This next weekend I’m hoping for some writing time so I can work on marketing and writing.  I need to do both so I’ll have to see how things go.  I have another crochet booklet I want to get out there for production.  I’m hoping it will be a productive weekend. 

This week I’ve been struggling with a lot of pain in my legs, partly due to stress from all the stuff over the weekend, and partly due to the overwork from driving and doing stairs on Saturday.  It slows me down and wears me out but I’ll do what I need to in order to get better.

Hopefully – fingers crossed – Virginia and Stephanie close on their house today.  They are waiting on one form and if that gets delivered they can still close today.  It is exciting for them to buy their very first house!  I’m hoping for a call saying they are owners at some point today!

Goals to Live By

The last three weeks have been filled with little sleep, lots of pain, and a lot of writing.  I started a story because I couldn’t sleep.  I worked on the story as the vision came to me of what it should be and where it should go.  The first rough draft is done.  93,181 words.  

The full moon is tomorrow.  I’m hoping that I can bring some balance into my life.  The story is done but the work to bring it forth is not.  I’ve got a rough draft which will need refining and smoothing out.  There are a thousand steps before the story can be grown into a book.  
With the full moon I’m looking for some balance in my home, work, writing and crocheting aspects of my life.  Maybe with the story out of my head I can go back to getting all the other tasks done that are grumbling at me.  
The completion of the story is exciting and a bit sad.  I have to let go of the story and move on to the next project.  Editing has to wait.  I can’t write this week and edit the same story next week.  I don’t have enough objectivity.  It’s a bit sad for me because for three weeks now these characters and their story have been almost all consuming.  I’m almost saying goodbye to some good friends.  Though I think in this case I’ll be revisiting them because I think there is another story to follow.  
Next project – the next poetry book – Moments in Life.  These will be all the poems I’ve written about life – my life.

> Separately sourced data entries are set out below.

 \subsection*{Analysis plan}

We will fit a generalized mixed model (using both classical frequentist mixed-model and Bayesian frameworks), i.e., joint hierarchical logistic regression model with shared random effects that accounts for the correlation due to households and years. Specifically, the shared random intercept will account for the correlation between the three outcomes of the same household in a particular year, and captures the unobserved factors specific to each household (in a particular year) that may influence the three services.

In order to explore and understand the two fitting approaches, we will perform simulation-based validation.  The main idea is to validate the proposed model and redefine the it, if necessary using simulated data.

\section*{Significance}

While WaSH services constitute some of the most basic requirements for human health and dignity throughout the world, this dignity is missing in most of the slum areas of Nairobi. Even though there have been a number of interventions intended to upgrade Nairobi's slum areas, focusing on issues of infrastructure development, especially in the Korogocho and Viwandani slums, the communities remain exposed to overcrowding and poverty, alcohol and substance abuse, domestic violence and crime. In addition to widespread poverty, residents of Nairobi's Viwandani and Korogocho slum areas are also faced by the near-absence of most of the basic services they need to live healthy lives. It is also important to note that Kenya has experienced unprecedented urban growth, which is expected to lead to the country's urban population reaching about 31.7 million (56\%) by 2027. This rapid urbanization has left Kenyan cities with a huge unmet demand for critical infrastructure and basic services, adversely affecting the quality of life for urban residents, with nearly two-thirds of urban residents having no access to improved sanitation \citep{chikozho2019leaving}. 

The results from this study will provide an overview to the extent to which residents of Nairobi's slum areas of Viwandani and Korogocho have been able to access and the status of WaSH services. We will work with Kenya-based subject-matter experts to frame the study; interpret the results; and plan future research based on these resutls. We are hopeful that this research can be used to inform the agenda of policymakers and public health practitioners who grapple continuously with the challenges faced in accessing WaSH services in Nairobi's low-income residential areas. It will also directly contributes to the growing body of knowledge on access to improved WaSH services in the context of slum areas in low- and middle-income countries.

I have the cover done.  I’m happy with how it looks and I think it fits part of how I look at life.  I will be working today on narrowing down the poems and getting them categorized.  After that it is all production time – getting the poems in the order I want, cleaning up the file so they can go out there.  
Once I’m done with the poetry book, I’m going back to editing the second Defenders book.  I’m about halfway through that one and it is progressing.  The problem with the editing process is I sometimes get lost in where I am in the story.  When this happens, I have to go back and really think about what the purpose is of what I’m changing.  
It is a pay week and we are doing easy errands this weekend.  We went to Sorgs first thing this morning and tomorrow Ken will do the shopping.  I’ve had high pain levels all week and am still not at a great place for pain levels.  All I can do is manage at this stage in the game.  Until whatever is irritating works itself out of my system, I just have to keep working to get through every single day.  Some days I manage very well and other days I just want to sit in the dark and hope that I can sleep in order to escape the pain.  There isn’t anything anyone can do.  It is arthritis.  It can’t be cured or fixed.  It just is.  So I just cope.
When I have higher pain levels, it helps me to have goals.  They may be small goals like – I will sort poems or I will eat.  But these goals help me cope.  This is why my to do list is so important.  It gives me easy access to the things I want to get done so I can pick a goal and work on it without having to think about it.  
Pain level today – 8 (kinda sucky) but the goal – sort poems and finalize the cover.  Cover done.  Other goal – go see two movies to escape from life for a few hours.  I’m finally going to get to see How to Train Your Dragon 2!!!!  We are also going to see Guardians of the Galaxy.  This will be my afternoon goal.  Fun and escapism – two things I don’t often indulge in.  Today they are an important goal.